=== WORKING DATA ===

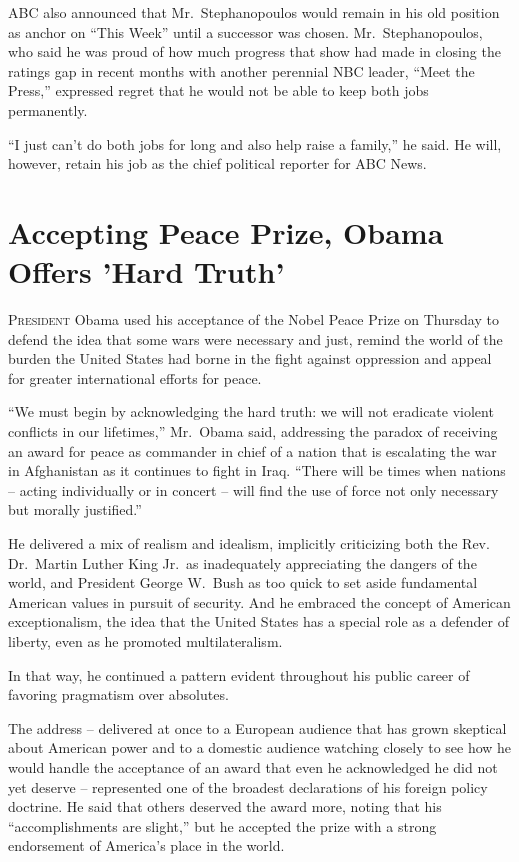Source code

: ﻿\documentclass[12pt]{article}
\begin{document}
ABC also announced that Mr.~Stephanopoulos would remain in his old position as anchor on ``This
Week'' until a successor was chosen. Mr.~Stephanopoulos, who said he was proud of how much progress
that show had made in closing the ratings gap in recent months with another perennial NBC leader,
``Meet the Press,'' expressed regret that he would not be able to keep both jobs permanently.

``I just can't do both jobs for long and also help raise a family,'' he said. He will, however,
retain his job as the chief political reporter for ABC News.

\section{Accepting Peace Prize, Obama Offers 'Hard Truth'}

\lettrine{P}{resident} Obama used his acceptance of the Nobel Peace Prize on
Thursday to defend the idea that some wars were necessary and just, remind the world of the burden
the United States had borne in the fight against oppression and appeal for greater international
efforts for peace.

``We must begin by acknowledging the hard truth: we will not eradicate violent conflicts in our
lifetimes,'' Mr.~Obama said, addressing the paradox of receiving an award for peace as commander in
chief of a nation that is escalating the war in Afghanistan as it continues to fight in Iraq.
``There will be times when nations -- acting individually or in concert -- will find the use of
force not only necessary but morally justified.''

He delivered a mix of realism and idealism, implicitly criticizing both the Rev. Dr.~Martin Luther
King Jr.~as inadequately appreciating the dangers of the world, and President George W.~Bush as too
quick to set aside fundamental American values in pursuit of security. And he embraced the concept
of American exceptionalism, the idea that the United States has a special role as a defender of
liberty, even as he promoted multilateralism.

In that way, he continued a pattern evident throughout his public career of favoring pragmatism over
absolutes.

The address -- delivered at once to a European audience that has grown skeptical about American
power and to a domestic audience watching closely to see how he would handle the acceptance of an
award that even he acknowledged he did not yet deserve -- represented one of the broadest
declarations of his foreign policy doctrine. He said that others deserved the award more, noting
that his ``accomplishments are slight,'' but he accepted the prize with a strong endorsement of
America's place in the world.
\end{document}
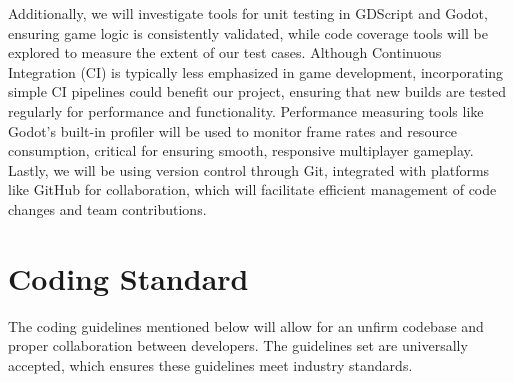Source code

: \documentclass{article}
\begin{document}
Additionally, we will investigate tools for unit testing in GDScript and Godot, ensuring game logic is consistently validated, while code coverage tools will be explored to measure the extent of our test cases. Although Continuous Integration (CI) is typically less emphasized in game development, incorporating simple CI pipelines could benefit our project, ensuring that new builds are tested regularly for performance and functionality. Performance measuring tools like Godot's built-in profiler will be used to monitor frame rates and resource consumption, critical for ensuring smooth, responsive multiplayer gameplay. Lastly, we will be using version control through Git, integrated with platforms like GitHub for collaboration, which will facilitate efficient management of code changes and team contributions. \\

\section{Coding Standard}


The coding guidelines mentioned below will allow for an unfirm codebase and proper collaboration between developers. The guidelines set are universally accepted, which ensures these guidelines meet industry standards.
\end{document}
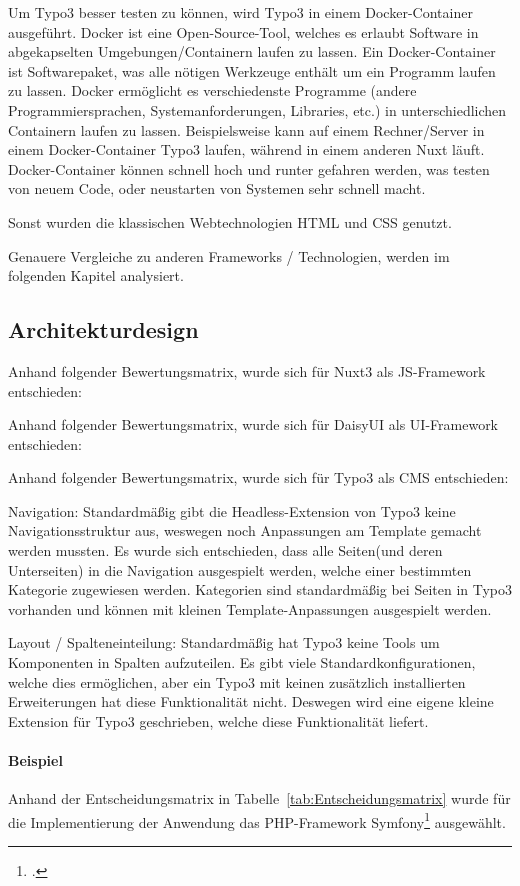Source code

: Um Typo3 besser testen zu können, wird Typo3 in einem Docker-Container ausgeführt. Docker ist eine Open-Source-Tool, welches es erlaubt Software in abgekapselten Umgebungen/Containern laufen zu lassen. Ein Docker-Container ist Softwarepaket, was alle nötigen Werkzeuge enthält um ein Programm laufen zu lassen. Docker ermöglicht es verschiedenste Programme (andere Programmiersprachen, Systemanforderungen, Libraries, etc.) in unterschiedlichen Containern laufen zu lassen. Beispielsweise kann auf einem Rechner/Server in einem Docker-Container Typo3 laufen, während in einem anderen Nuxt läuft. Docker-Container können schnell hoch und runter gefahren werden, was testen von neuem Code, oder neustarten von Systemen sehr schnell macht.


Sonst wurden die klassischen Webtechnologien HTML und CSS genutzt.

Genauere Vergleiche zu anderen Frameworks / Technologien, werden im folgenden Kapitel analysiert.

\subsection{Architekturdesign}
\label{sec:Architekturdesign}

Anhand folgender Bewertungsmatrix, wurde sich für Nuxt3 als JS-Framework entschieden:

Anhand folgender Bewertungsmatrix, wurde sich für DaisyUI als UI-Framework entschieden:

Anhand folgender Bewertungsmatrix, wurde sich für Typo3 als CMS entschieden:

Navigation: Standardmäßig gibt die Headless-Extension von Typo3 keine Navigationsstruktur aus, weswegen noch Anpassungen am Template gemacht werden mussten. Es wurde sich entschieden, dass alle Seiten(und deren Unterseiten) in die Navigation ausgespielt werden, welche einer bestimmten Kategorie zugewiesen werden. Kategorien sind standardmäßig bei Seiten in Typo3 vorhanden und können mit kleinen Template-Anpassungen ausgespielt werden.

Layout / Spalteneinteilung: Standardmäßig hat Typo3 keine Tools um Komponenten in Spalten aufzuteilen. Es gibt viele Standardkonfigurationen, welche dies ermöglichen, aber ein Typo3 mit keinen zusätzlich installierten Erweiterungen hat diese Funktionalität nicht. Deswegen wird eine eigene kleine Extension für Typo3 geschrieben, welche diese Funktionalität liefert.

\paragraph{Beispiel}
Anhand der Entscheidungsmatrix in Tabelle~\ref{tab:Entscheidungsmatrix} wurde für die Implementierung der Anwendung das \acs{PHP}-Framework Symfony\footnote{\Vgl \citet{Symfony}.} ausgewählt. 

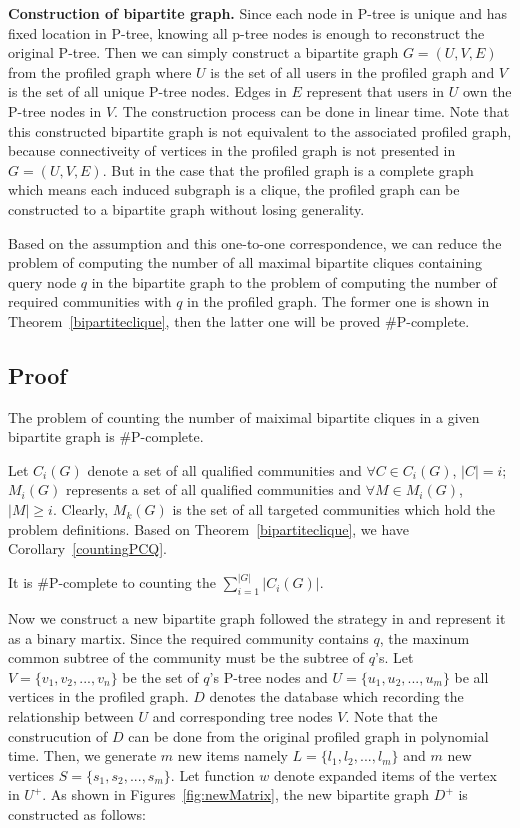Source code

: {\bf Construction of bipartite graph.}
Since each node in P-tree is unique and has fixed location in P-tree, knowing all p-tree nodes is enough to reconstruct the original P-tree. Then we can simply construct a bipartite graph $G=(U,V,E)$ from the profiled graph where $U$ is the set of all users in the profiled graph and $V$ is the set of all unique P-tree nodes. Edges in $E$ represent that users in $U$ own the P-tree nodes in $V$. The construction process can be done in linear time. Note that this constructed bipartite graph is not equivalent to the associated profiled graph, because connectiveity of vertices in the profiled graph is not presented in $G=(U,V,E)$. But in the case that the profiled graph is a complete graph which means each induced subgraph is a clique, the profiled graph can be constructed to a bipartite graph without losing generality. 

Based on the assumption and this one-to-one correspondence, we can reduce the problem of computing the number of all maximal bipartite cliques containing query node $q$ in the bipartite graph to the problem of computing the number of required communities with $q$ in the profiled graph. The former one is shown in Theorem~\ref{bipartiteclique}, then the latter one will be proved $\#$P-complete.

\subsection{Proof}
 \begin{theorem}
\label{bipartiteclique}
The problem of counting the number of maiximal bipartite cliques in a given bipartite graph is $\#$P-complete.
\end{theorem}

Let $C_i(G)$ denote a set of all qualified communities and $\forall C \in C_i(G)$, $|C|=i$; $M_i(G)$ represents a set of all qualified communities and $\forall M \in M_i(G)$, $|M|\geq i$. Clearly, $M_k(G)$ is the set of all targeted communities which hold the problem definitions.
Based on Theorem~\ref{bipartiteclique}, we have Corollary~\ref{countingPCQ}. 

\begin{corollary}
\label{countingPCQ}
It is $\#$P-complete to counting the $\sum_{i=1}^{|G|}{|C_i(G)|}$.
\end{corollary}

Now we construct a new bipartite graph followed the strategy in \cite{yang2004complexity} and represent it as a binary martix. 
Since the required community contains $q$, the maxinum common subtree of the community must be the subtree of $q$'s. Let $V=\{v_1,v_2,...,v_n\}$ be the set of $q$'s P-tree nodes and $U=\{u_1,u_2,...,u_m\}$ be all vertices in the profiled graph. $D$ denotes the database which recording the relationship between $U$ and corresponding tree nodes $V$. Note that the construcution of $D$ can be done from the original profiled graph in polynomial time. Then, we generate $m$ new items namely $L=\{l_1,l_2,...,l_m\}$ and $m$ new vertices $S=\{s_1,s_2,...,s_m\}$. Let function $w$ denote expanded items of the vertex in $U^+$. As shown in Figures~\ref{fig:newMatrix}, the new bipartite graph $D^+$ is constructed as follows: 

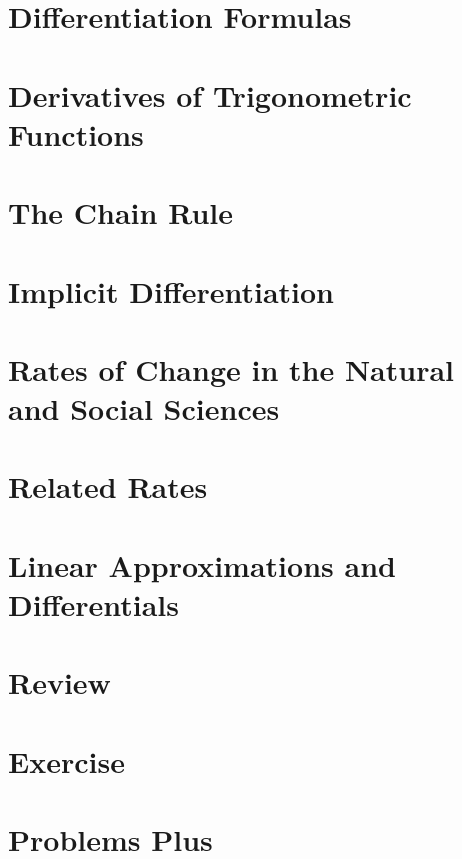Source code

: \documentclass[12pt, letterpaper]{report}
\begin{document}
\section{Differentiation Formulas}
\section{Derivatives of Trigonometric Functions}
\section{The Chain Rule}
\section{Implicit Differentiation}
\section{Rates of Change in the Natural and Social Sciences}
\section{Related Rates}
\section{Linear Approximations and Differentials}
\section*{Review}
\section*{Exercise}
\section*{Problems Plus}
\end{document}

===

> **WORK ITEM**: An exact copy is needed of only the lines from the top of the material through the line with "retain his job"; no pictures belong in it.

> **RESULT OF THIS EXERCISE**:
Source code

: ﻿\documentclass[12pt]{article}
\begin{document}
ABC also announced that Mr.~Stephanopoulos would remain in his old position as anchor on ``This
Week'' until a successor was chosen. Mr.~Stephanopoulos, who said he was proud of how much progress
that show had made in closing the ratings gap in recent months with another perennial NBC leader,
``Meet the Press,'' expressed regret that he would not be able to keep both jobs permanently.

``I just can't do both jobs for long and also help raise a family,'' he said. He will, however,
retain his job as the chief political reporter for ABC News.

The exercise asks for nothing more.